Obrazek użytkownika nurni

nurni
Smoku:)

zredukowany pracownik TVN o xywce nurni napisał już wcześniej iż on żadnych przeprosiń od Ciebie nie oczekuje. Gdyż mu są potrzebne tak, jak rybie potrzebny jest ręcznik.

Za to wydaje mi się Administratorze Smoku że oprócz insynuacji które lewą ręką zwyczajnie ośmieszyłem, przytrafiło Ci się i nakłamać nie tylko o mnie - (Ellenai, Chryzopraz).
Tymczasem zamiast naprawić ten błąd znajdujesz czas wyłacznie dla człowieka który utrzymuje ten portal i chyba coś negocjujesz 

Nie mam żadnych złudzeń co do tego czy jestem w stanie oduczyć Ciebie kłamania. 
Miałem pewne złudzenia że znajdziesz słowa wobec osób które są po prostu słabsze, którym jako Administrator przypisywałeś całkiem niesympatyczne intencje czy zachowania. Osób które nie zrobiły Ci nic złego, zatem nie wypada chować się za Sigmę. Możliwe że wystarczyłoby napisać: Przepraszam, głupio wyszło.

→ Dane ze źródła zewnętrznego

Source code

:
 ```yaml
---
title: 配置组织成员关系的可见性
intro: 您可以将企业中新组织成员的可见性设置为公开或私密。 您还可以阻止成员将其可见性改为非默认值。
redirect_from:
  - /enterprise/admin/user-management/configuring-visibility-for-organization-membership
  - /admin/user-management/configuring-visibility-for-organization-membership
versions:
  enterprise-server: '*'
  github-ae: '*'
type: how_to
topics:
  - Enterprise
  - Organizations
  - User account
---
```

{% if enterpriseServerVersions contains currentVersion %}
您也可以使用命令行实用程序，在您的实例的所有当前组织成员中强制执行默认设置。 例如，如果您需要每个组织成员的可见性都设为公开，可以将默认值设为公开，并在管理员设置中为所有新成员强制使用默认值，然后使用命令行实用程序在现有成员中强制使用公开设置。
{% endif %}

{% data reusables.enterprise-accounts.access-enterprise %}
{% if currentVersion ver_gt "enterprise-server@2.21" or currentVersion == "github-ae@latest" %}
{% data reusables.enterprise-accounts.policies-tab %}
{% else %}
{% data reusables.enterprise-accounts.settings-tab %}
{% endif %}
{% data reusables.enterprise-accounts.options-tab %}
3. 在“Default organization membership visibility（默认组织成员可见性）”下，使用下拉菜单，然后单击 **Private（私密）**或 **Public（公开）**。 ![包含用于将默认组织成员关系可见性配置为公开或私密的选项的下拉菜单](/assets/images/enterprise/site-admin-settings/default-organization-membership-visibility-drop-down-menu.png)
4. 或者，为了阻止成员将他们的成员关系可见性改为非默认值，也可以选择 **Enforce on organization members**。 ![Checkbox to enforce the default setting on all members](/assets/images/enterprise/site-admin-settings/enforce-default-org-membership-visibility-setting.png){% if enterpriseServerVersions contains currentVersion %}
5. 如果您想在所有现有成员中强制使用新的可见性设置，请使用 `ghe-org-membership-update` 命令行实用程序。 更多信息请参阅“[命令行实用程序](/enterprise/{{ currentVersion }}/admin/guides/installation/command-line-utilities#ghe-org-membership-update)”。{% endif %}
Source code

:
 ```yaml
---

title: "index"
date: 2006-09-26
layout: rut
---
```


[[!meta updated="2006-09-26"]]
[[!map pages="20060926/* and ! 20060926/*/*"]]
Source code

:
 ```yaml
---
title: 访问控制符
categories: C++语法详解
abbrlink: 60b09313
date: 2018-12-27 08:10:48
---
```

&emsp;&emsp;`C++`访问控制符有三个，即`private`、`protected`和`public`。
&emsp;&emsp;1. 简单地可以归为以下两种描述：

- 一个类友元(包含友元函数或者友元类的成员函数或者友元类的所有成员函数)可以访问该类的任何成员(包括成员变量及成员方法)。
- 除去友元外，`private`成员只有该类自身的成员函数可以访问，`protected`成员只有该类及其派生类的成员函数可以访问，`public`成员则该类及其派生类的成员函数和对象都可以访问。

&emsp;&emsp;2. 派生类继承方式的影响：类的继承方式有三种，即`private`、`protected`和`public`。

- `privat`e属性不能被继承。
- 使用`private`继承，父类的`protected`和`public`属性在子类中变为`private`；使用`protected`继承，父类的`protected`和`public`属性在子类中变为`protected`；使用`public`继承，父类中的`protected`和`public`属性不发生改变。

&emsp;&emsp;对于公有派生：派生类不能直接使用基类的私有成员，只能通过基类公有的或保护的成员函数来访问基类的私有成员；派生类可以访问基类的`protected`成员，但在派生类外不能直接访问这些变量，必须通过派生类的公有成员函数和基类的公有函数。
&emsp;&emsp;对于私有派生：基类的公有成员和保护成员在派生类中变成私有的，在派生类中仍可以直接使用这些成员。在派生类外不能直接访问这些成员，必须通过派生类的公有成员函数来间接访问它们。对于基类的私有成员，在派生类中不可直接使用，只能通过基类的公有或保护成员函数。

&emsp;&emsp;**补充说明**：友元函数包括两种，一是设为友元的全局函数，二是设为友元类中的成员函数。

Chyba się nie polubimy, panie wirtulany konserwatysto...
Obrazek użytkownika nurni

nurni
Wbrew rozpowszechnianym tutaj prawie że informacjom, i ja nie jestem bezrobotny.
Więcej: po godzinach mam równie ważniejsze sprawy niż kto i co tam o mnie napisał, nawet jeśli Administrator.
Pech Twego kolegi z Administracji polega na tym, że o ile zobaczywszy siebie w TVN-  uśmiechnąłem się i zajęło mnie co innego - o tyle od całkiem niedawna odbieram sygnały iż istnieje taki koncept że nurni to jest ho, ho - albo i nawet więcej niż "informacje" rozpowszechniane przez miłego Smoka Gorynicza.
 
Przypuszczam że gdyby pisano o Tobie tylko 10 procent tego co o mnie, to nie skorzystałbyś z mojej metody by reagować po miesiącu czy dwóch.
Jeśli chodzi o "moją osobę" to jestem niemal paryskim "sevresem" cierpliwości:)
 
Dynamikę sporów internetowych znam.
I jestem tu chamem recydywistą.
Kiedy słyszę rozejdźmy się - nieważne czy zmyślał Smok czy kłamała Ellenai
Kochajmy się.
 
Widzę że Administratorowi Smokowi podpadła i Chryzopraz..
 
Niech Administrator przeprosi. Serio to piszę.
Mnie?
Nic tych rzeczy, to byłoby żałośniejsze niż ta Conczita z brodą.
 
Może opisać to tak iż "minął się z prawdą" co do obu Pań, gdyż nurni nawet świętego potrafiłby wyprowadzić z równowagi.
Stan wyjątkowego oszołomienia moim grubiaństwem spowodował pożałowania godne pomyłki, w wyniku których przypisał nieszczęśliwie słowa czy zachowania, niezbyt prawdziwe. Za co przeprasza obie Panie, gdyż właśnie to zauważył.
 
Ino niech przeprosi Panie szczerze, jak ktoś kto zawsze chodzi w spodniach.
Tak by ten spektakl zakończył się, a ja mógłbym poddać swe konto całkiem przyjemnej hibernacji.
Obrazek użytkownika max

max
Chyba wszystko napisałem już ździebełko wyżej, w komentarzu skierowanym do Ellenai. Take a look, please...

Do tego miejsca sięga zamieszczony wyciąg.